Genau wie Ulises, der seine Klasse auf den Plätzen Brasiliens, Schottlands und Englands unter Beweis gestellt hat, haben auch andere erfolgreiche Fußballer soziale Projekte oder Stiftungen gegründet, um ihre Heimatdörfer bei den elementarsten Bedürfnissen zu unterstützen: Vom Bau einer einsturzsicheren Schule bis hin zu einer Einrichtung für Ultraschalluntersuchungen für die Frauen einer Gemeinde. Iván Hurtado und Carlos Tenorio arbeiten mit Kindern aus Esmeraldas, die Stiftung von Agustín Delgado kümmert sich um Kinder aus dem Chota-Tal. Sie sind nur einige von vielen Beispielen:
Ihre besondere Art, mit eigenen Mitteln soziale Hilfsleistungen in ihre Heimatregionen zu bringen, hat einigen von ihnen die Möglichkeit gegeben, sich auf die politische Bühne zu katapultieren. Nach einer erfolgreichen sportlichen Karriere kandidieren sie für Positionen als Bürgermeister, in Präfekturen oder sogar für die Nationalversammlung. Dort haben Agustín Delgado und Ulises de la Cruz momentan einen Abgeordnetensitz.
Nach dem Debüt bei der WM 2002 in Japan und Südkorea und der erneuten Teilnahme 2006 in Deutschland, als man in das Achtelfinale kam, spielt das ecuadorianische Nationalteam 2014 nun seine dritte WM. Und erneut wird es von afro-ecuadorianischen Spielern angeführt: Superstar Antonio Valencia von Manchester United, aber auch Felipe Caicedo (früher unter anderem bei Manchester City und Lokomotive Moskau), Walter Ayoví (CF Pachuca), Segundo Castillo (Puebla FC) und viele andere schwarze Cracks werden das Land vom Äquator vertreten. Inspiriert sind sie dabei laut Eigenauskunft vom Gedenken an Cristian „el Chucho“ („der Köter“) Benítez. Den Stürmer, der mit vier Toren maßgeblich zur Qualifikation für das Turnier in Brasilien beitrug, riss im Juli 2013 eine rätselhafte Erkrankung im Alter von 27 Jahren schlagartig aus dem Leben und machte ihn dadurch unsterblich.

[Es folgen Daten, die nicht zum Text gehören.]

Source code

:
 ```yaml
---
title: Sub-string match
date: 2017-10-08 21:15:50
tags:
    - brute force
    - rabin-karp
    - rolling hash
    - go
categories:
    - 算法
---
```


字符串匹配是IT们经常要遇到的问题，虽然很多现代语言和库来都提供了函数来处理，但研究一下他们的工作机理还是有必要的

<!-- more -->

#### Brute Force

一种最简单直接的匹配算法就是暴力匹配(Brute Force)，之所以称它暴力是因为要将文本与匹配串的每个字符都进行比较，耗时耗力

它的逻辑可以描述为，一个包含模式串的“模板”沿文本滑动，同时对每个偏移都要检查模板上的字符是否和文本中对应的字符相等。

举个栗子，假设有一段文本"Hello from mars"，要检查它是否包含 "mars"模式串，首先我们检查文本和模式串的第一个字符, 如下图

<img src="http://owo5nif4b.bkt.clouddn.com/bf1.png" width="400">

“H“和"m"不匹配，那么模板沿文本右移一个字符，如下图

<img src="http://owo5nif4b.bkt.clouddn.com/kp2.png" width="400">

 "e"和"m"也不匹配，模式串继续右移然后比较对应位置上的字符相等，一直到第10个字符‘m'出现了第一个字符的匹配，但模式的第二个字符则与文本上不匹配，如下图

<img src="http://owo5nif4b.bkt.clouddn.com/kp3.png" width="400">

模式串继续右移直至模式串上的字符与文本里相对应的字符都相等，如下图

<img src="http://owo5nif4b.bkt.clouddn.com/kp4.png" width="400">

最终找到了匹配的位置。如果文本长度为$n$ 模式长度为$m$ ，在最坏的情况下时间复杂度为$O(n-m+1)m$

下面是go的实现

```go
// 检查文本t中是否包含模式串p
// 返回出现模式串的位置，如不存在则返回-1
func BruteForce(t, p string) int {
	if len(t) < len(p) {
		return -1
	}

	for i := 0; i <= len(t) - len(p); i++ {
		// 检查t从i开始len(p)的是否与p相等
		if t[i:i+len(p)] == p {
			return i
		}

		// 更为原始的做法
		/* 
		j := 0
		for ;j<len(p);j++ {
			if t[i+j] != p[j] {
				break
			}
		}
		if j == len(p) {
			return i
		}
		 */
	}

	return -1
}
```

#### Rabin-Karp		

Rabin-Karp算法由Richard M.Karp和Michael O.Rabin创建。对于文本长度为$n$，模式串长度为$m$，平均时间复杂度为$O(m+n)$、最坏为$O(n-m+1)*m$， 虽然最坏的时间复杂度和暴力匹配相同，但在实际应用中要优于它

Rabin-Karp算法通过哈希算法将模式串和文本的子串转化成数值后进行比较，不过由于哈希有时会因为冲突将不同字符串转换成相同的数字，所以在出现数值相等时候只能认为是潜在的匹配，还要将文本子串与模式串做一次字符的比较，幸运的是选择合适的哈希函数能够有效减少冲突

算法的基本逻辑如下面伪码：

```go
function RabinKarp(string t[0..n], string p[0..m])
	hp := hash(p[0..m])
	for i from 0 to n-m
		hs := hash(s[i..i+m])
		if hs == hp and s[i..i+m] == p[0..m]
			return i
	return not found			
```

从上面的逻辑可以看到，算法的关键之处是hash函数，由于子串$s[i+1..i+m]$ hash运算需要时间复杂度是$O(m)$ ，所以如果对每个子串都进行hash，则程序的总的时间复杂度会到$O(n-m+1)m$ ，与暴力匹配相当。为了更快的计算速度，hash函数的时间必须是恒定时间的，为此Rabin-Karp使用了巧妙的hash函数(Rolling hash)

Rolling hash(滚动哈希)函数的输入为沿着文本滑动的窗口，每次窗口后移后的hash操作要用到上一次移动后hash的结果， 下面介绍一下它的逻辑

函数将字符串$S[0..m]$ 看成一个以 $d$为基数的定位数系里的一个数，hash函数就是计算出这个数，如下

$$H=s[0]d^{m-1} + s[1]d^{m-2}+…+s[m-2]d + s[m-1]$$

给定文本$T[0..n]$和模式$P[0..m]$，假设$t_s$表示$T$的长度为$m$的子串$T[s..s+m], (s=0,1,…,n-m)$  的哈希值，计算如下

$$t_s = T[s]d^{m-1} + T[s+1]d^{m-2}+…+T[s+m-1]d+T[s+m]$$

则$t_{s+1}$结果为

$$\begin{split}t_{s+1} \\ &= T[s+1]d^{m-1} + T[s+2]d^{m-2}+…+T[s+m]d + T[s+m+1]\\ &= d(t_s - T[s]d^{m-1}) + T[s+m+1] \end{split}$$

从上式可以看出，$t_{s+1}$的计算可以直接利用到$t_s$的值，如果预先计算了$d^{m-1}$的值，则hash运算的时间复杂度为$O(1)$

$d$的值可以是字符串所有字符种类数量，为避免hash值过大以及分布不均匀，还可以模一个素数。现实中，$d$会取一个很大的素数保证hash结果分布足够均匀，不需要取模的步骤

Trainer Reinaldo Rueda, erneut ein Kolumbianer, setzt bei der WM auf ein rigoroses taktisches Konzept, das er sich während seines Postgraduiertenstudiums an der Universität Köln aneignete. Das Land erhofft sich bei dem Turnier viel von seinen Spielern. Besonders gespannt dürften die Verwandten in Esmeraldas und im Chota-Tal sein.